Problem: Your answer must hold only the lines below from the line containing "Esta estructura proporciona" through the line containing "de Posiciones y", each reproduced exactly.

Exercise data:

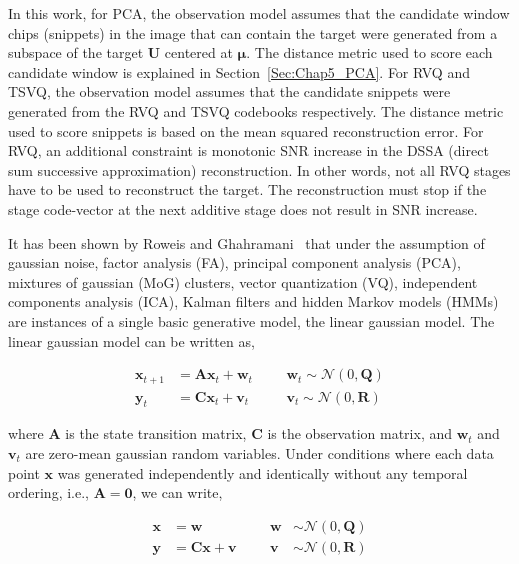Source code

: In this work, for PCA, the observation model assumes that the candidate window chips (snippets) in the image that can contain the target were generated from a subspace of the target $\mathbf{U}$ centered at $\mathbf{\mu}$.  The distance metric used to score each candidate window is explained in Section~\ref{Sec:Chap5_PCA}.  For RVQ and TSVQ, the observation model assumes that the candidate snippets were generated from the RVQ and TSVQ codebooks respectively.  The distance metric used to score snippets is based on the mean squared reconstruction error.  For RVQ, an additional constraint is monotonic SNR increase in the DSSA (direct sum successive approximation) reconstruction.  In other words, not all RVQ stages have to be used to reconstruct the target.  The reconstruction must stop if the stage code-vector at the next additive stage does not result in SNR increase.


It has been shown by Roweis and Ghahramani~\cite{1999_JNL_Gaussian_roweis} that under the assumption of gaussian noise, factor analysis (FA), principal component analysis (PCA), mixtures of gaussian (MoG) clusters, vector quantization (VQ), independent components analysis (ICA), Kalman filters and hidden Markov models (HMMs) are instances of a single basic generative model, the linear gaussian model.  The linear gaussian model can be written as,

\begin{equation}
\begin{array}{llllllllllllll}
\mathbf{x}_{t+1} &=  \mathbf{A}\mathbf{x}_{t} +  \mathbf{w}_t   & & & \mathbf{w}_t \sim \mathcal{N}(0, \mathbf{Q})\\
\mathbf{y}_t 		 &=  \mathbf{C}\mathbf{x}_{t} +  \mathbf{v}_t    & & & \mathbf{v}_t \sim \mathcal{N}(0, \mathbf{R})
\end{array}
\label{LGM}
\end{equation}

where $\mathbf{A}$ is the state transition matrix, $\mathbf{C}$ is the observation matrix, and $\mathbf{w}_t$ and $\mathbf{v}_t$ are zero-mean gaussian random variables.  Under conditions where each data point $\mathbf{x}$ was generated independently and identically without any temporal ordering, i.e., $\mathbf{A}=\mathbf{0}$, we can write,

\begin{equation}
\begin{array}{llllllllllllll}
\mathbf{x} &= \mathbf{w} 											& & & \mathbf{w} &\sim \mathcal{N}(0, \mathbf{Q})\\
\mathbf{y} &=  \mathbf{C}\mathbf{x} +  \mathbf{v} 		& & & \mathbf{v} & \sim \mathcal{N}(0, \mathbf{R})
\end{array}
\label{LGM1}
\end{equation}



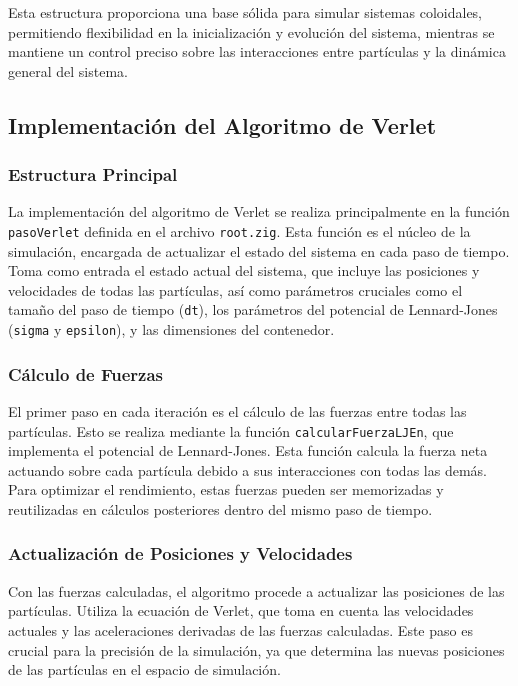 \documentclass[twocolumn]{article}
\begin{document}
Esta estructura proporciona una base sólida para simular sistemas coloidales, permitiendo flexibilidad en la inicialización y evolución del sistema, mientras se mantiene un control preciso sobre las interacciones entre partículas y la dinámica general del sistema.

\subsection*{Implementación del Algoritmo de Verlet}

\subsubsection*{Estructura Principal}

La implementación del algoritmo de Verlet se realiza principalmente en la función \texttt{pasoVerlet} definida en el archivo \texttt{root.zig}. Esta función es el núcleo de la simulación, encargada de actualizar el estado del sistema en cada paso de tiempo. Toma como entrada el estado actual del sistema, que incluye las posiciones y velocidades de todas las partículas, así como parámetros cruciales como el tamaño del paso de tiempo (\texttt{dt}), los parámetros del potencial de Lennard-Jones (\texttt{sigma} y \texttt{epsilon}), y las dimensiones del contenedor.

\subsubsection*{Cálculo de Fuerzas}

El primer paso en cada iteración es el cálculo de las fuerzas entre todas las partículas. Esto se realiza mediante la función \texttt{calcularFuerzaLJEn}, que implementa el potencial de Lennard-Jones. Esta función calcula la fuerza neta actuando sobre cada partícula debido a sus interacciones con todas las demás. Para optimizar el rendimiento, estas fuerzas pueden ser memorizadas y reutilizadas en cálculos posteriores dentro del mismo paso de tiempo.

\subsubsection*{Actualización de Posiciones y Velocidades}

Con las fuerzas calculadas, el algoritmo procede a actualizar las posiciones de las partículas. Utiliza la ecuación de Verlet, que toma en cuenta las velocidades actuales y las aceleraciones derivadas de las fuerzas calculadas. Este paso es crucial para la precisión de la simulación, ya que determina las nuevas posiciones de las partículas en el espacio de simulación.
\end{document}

Solution to the exercise:
Esta estructura proporciona una base sólida para simular sistemas coloidales, permitiendo flexibilidad en la inicialización y evolución del sistema, mientras se mantiene un control preciso sobre las interacciones entre partículas y la dinámica general del sistema.

\subsection*{Implementación del Algoritmo de Verlet}

\subsubsection*{Estructura Principal}

La implementación del algoritmo de Verlet se realiza principalmente en la función \texttt{pasoVerlet} definida en el archivo \texttt{root.zig}. Esta función es el núcleo de la simulación, encargada de actualizar el estado del sistema en cada paso de tiempo. Toma como entrada el estado actual del sistema, que incluye las posiciones y velocidades de todas las partículas, así como parámetros cruciales como el tamaño del paso de tiempo (\texttt{dt}), los parámetros del potencial de Lennard-Jones (\texttt{sigma} y \texttt{epsilon}), y las dimensiones del contenedor.

\subsubsection*{Cálculo de Fuerzas}

El primer paso en cada iteración es el cálculo de las fuerzas entre todas las partículas. Esto se realiza mediante la función \texttt{calcularFuerzaLJEn}, que implementa el potencial de Lennard-Jones. Esta función calcula la fuerza neta actuando sobre cada partícula debido a sus interacciones con todas las demás. Para optimizar el rendimiento, estas fuerzas pueden ser memorizadas y reutilizadas en cálculos posteriores dentro del mismo paso de tiempo.

\subsubsection*{Actualización de Posiciones y Velocidades}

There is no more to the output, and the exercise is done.